WHAT THE TASK ASKS
All entries below must be written out verbatim, and the images must be dropped.

MATERIAL TO PROCESS Start Marker

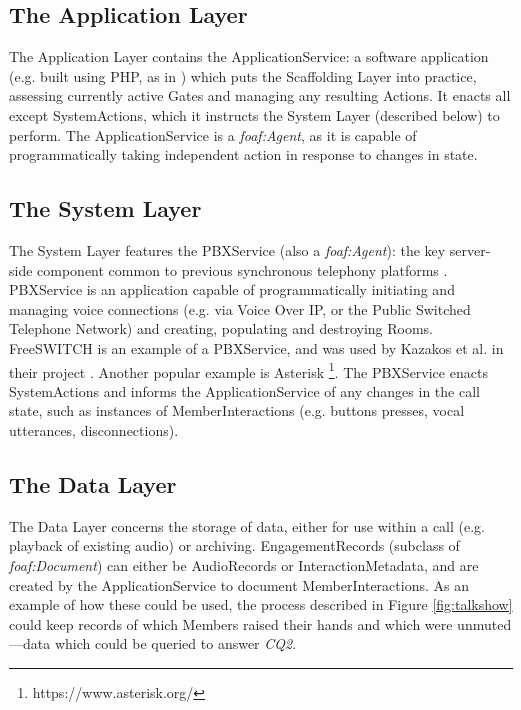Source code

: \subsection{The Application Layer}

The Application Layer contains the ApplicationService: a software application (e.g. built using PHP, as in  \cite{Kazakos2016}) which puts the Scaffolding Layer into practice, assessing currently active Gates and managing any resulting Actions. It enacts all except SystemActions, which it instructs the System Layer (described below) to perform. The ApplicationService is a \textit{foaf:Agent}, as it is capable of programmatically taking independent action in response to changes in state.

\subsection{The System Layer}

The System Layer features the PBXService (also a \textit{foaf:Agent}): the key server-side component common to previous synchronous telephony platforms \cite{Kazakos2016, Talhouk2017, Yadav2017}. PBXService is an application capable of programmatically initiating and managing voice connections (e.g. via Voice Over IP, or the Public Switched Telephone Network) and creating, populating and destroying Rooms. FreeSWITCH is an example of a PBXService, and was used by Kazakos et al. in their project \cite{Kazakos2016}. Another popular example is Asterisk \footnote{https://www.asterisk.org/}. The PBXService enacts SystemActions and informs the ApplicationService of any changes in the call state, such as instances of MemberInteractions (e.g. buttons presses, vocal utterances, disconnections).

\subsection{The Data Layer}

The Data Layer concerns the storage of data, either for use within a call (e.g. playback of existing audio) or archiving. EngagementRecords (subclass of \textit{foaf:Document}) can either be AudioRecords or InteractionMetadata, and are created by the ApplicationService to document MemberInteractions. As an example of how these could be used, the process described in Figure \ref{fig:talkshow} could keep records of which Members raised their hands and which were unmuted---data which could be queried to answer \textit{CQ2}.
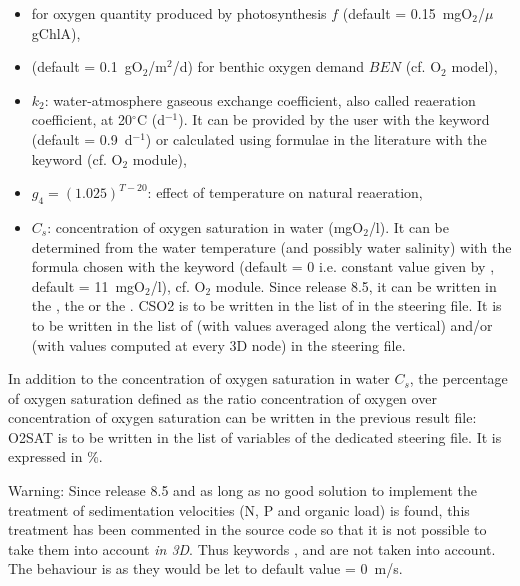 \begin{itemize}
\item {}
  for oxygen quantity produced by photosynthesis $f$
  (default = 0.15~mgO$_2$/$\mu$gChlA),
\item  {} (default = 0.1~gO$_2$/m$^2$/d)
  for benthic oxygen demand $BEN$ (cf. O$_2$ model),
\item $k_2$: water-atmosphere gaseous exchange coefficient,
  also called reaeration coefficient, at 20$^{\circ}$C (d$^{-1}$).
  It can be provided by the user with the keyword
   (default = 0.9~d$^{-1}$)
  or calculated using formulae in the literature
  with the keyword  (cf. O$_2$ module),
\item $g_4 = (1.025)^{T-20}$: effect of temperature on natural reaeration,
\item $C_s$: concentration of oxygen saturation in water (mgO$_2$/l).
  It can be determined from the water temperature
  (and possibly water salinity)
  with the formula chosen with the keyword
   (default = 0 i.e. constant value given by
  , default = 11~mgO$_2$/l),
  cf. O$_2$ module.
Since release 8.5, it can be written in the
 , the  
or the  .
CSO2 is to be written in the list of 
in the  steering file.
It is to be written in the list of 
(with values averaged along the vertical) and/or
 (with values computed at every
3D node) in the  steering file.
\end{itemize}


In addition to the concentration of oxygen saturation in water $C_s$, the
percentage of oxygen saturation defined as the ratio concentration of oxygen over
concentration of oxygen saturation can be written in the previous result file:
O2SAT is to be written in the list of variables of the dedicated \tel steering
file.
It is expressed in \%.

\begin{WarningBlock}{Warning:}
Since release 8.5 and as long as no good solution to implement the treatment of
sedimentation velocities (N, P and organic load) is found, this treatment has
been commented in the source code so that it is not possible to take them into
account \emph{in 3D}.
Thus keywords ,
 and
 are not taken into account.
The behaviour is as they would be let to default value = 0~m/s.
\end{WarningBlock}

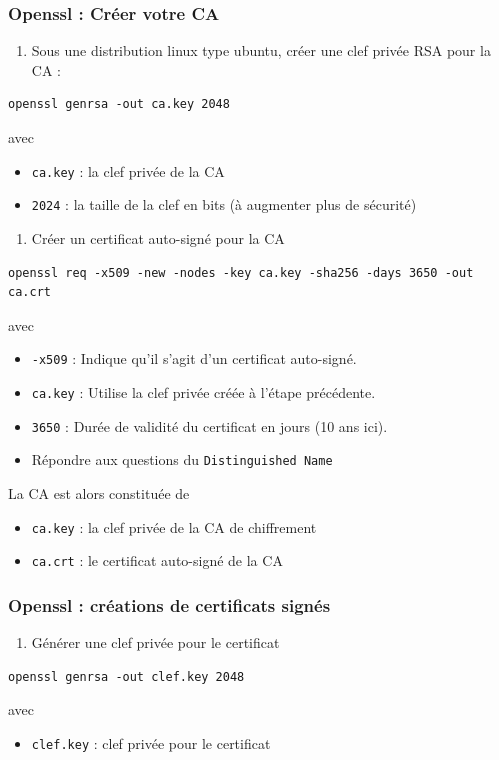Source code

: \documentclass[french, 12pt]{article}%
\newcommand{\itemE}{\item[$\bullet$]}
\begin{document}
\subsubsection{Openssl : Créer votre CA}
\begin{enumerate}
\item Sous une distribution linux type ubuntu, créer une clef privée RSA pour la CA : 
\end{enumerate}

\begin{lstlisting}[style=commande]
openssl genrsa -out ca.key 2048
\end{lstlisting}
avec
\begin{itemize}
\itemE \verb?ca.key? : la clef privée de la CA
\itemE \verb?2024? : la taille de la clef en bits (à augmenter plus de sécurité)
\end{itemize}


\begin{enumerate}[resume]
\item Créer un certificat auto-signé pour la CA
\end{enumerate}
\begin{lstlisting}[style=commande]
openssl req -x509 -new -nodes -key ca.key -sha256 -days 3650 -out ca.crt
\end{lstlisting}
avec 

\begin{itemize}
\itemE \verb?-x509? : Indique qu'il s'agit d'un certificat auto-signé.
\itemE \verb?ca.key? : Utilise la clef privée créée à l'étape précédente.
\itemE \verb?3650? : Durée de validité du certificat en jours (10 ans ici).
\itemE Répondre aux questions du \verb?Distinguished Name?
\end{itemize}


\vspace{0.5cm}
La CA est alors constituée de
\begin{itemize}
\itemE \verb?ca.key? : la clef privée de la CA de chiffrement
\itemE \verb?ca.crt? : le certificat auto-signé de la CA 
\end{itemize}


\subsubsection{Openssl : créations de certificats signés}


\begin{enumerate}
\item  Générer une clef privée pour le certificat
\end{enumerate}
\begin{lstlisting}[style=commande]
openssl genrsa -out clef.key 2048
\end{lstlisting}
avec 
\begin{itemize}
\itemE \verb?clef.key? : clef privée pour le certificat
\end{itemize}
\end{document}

MATERIAL TO PROCESS End Marker

TASK SOLUTION
Source code

: \subsection{The Application Layer}

The Application Layer contains the ApplicationService: a software application (e.g. built using PHP, as in  \cite{Kazakos2016}) which puts the Scaffolding Layer into practice, assessing currently active Gates and managing any resulting Actions. It enacts all except SystemActions, which it instructs the System Layer (described below) to perform. The ApplicationService is a \textit{foaf:Agent}, as it is capable of programmatically taking independent action in response to changes in state.

\subsection{The System Layer}

The System Layer features the PBXService (also a \textit{foaf:Agent}): the key server-side component common to previous synchronous telephony platforms \cite{Kazakos2016, Talhouk2017, Yadav2017}. PBXService is an application capable of programmatically initiating and managing voice connections (e.g. via Voice Over IP, or the Public Switched Telephone Network) and creating, populating and destroying Rooms. FreeSWITCH is an example of a PBXService, and was used by Kazakos et al. in their project \cite{Kazakos2016}. Another popular example is Asterisk \footnote{https://www.asterisk.org/}. The PBXService enacts SystemActions and informs the ApplicationService of any changes in the call state, such as instances of MemberInteractions (e.g. buttons presses, vocal utterances, disconnections).

\subsection{The Data Layer}

The Data Layer concerns the storage of data, either for use within a call (e.g. playback of existing audio) or archiving. EngagementRecords (subclass of \textit{foaf:Document}) can either be AudioRecords or InteractionMetadata, and are created by the ApplicationService to document MemberInteractions. As an example of how these could be used, the process described in Figure \ref{fig:talkshow} could keep records of which Members raised their hands and which were unmuted---data which could be queried to answer \textit{CQ2}.
 \begin{itemize}
\item {}
  for oxygen quantity produced by photosynthesis $f$
  (default = 0.15~mgO$_2$/$\mu$gChlA),
\item  {} (default = 0.1~gO$_2$/m$^2$/d)
  for benthic oxygen demand $BEN$ (cf. O$_2$ model),
\item $k_2$: water-atmosphere gaseous exchange coefficient,
  also called reaeration coefficient, at 20$^{\circ}$C (d$^{-1}$).
  It can be provided by the user with the keyword
   (default = 0.9~d$^{-1}$)
  or calculated using formulae in the literature
  with the keyword  (cf. O$_2$ module),
\item $g_4 = (1.025)^{T-20}$: effect of temperature on natural reaeration,
\item $C_s$: concentration of oxygen saturation in water (mgO$_2$/l).
  It can be determined from the water temperature
  (and possibly water salinity)
  with the formula chosen with the keyword
   (default = 0 i.e. constant value given by
  , default = 11~mgO$_2$/l),
  cf. O$_2$ module.
Since release 8.5, it can be written in the
 , the  
or the  .
CSO2 is to be written in the list of 
in the  steering file.
It is to be written in the list of 
(with values averaged along the vertical) and/or
 (with values computed at every
3D node) in the  steering file.
\end{itemize}


In addition to the concentration of oxygen saturation in water $C_s$, the
percentage of oxygen saturation defined as the ratio concentration of oxygen over
concentration of oxygen saturation can be written in the previous result file:
O2SAT is to be written in the list of variables of the dedicated \tel steering
file.
It is expressed in \%.

\begin{WarningBlock}{Warning:}
Since release 8.5 and as long as no good solution to implement the treatment of
sedimentation velocities (N, P and organic load) is found, this treatment has
been commented in the source code so that it is not possible to take them into
account \emph{in 3D}.
Thus keywords ,
 and
 are not taken into account.
The behaviour is as they would be let to default value = 0~m/s.
\end{WarningBlock}

Source code

: \documentclass[french, 12pt]{article}%
\newcommand{\itemE}{\item[$\bullet$]}
\begin{document}
\subsubsection{Openssl : Créer votre CA}
\begin{enumerate}
\item Sous une distribution linux type ubuntu, créer une clef privée RSA pour la CA : 
\end{enumerate}

\begin{lstlisting}[style=commande]
openssl genrsa -out ca.key 2048
\end{lstlisting}
avec
\begin{itemize}
\itemE \verb?ca.key? : la clef privée de la CA
\itemE \verb?2024? : la taille de la clef en bits (à augmenter plus de sécurité)
\end{itemize}


\begin{enumerate}[resume]
\item Créer un certificat auto-signé pour la CA
\end{enumerate}
\begin{lstlisting}[style=commande]
openssl req -x509 -new -nodes -key ca.key -sha256 -days 3650 -out ca.crt
\end{lstlisting}
avec 

\begin{itemize}
\itemE \verb?-x509? : Indique qu'il s'agit d'un certificat auto-signé.
\itemE \verb?ca.key? : Utilise la clef privée créée à l'étape précédente.
\itemE \verb?3650? : Durée de validité du certificat en jours (10 ans ici).
\itemE Répondre aux questions du \verb?Distinguished Name?
\end{itemize}


\vspace{0.5cm}
La CA est alors constituée de
\begin{itemize}
\itemE \verb?ca.key? : la clef privée de la CA de chiffrement
\itemE \verb?ca.crt? : le certificat auto-signé de la CA 
\end{itemize}


\subsubsection{Openssl : créations de certificats signés}


\begin{enumerate}
\item  Générer une clef privée pour le certificat
\end{enumerate}
\begin{lstlisting}[style=commande]
openssl genrsa -out clef.key 2048
\end{lstlisting}
avec 
\begin{itemize}
\itemE \verb?clef.key? : clef privée pour le certificat
\end{itemize}
\end{document}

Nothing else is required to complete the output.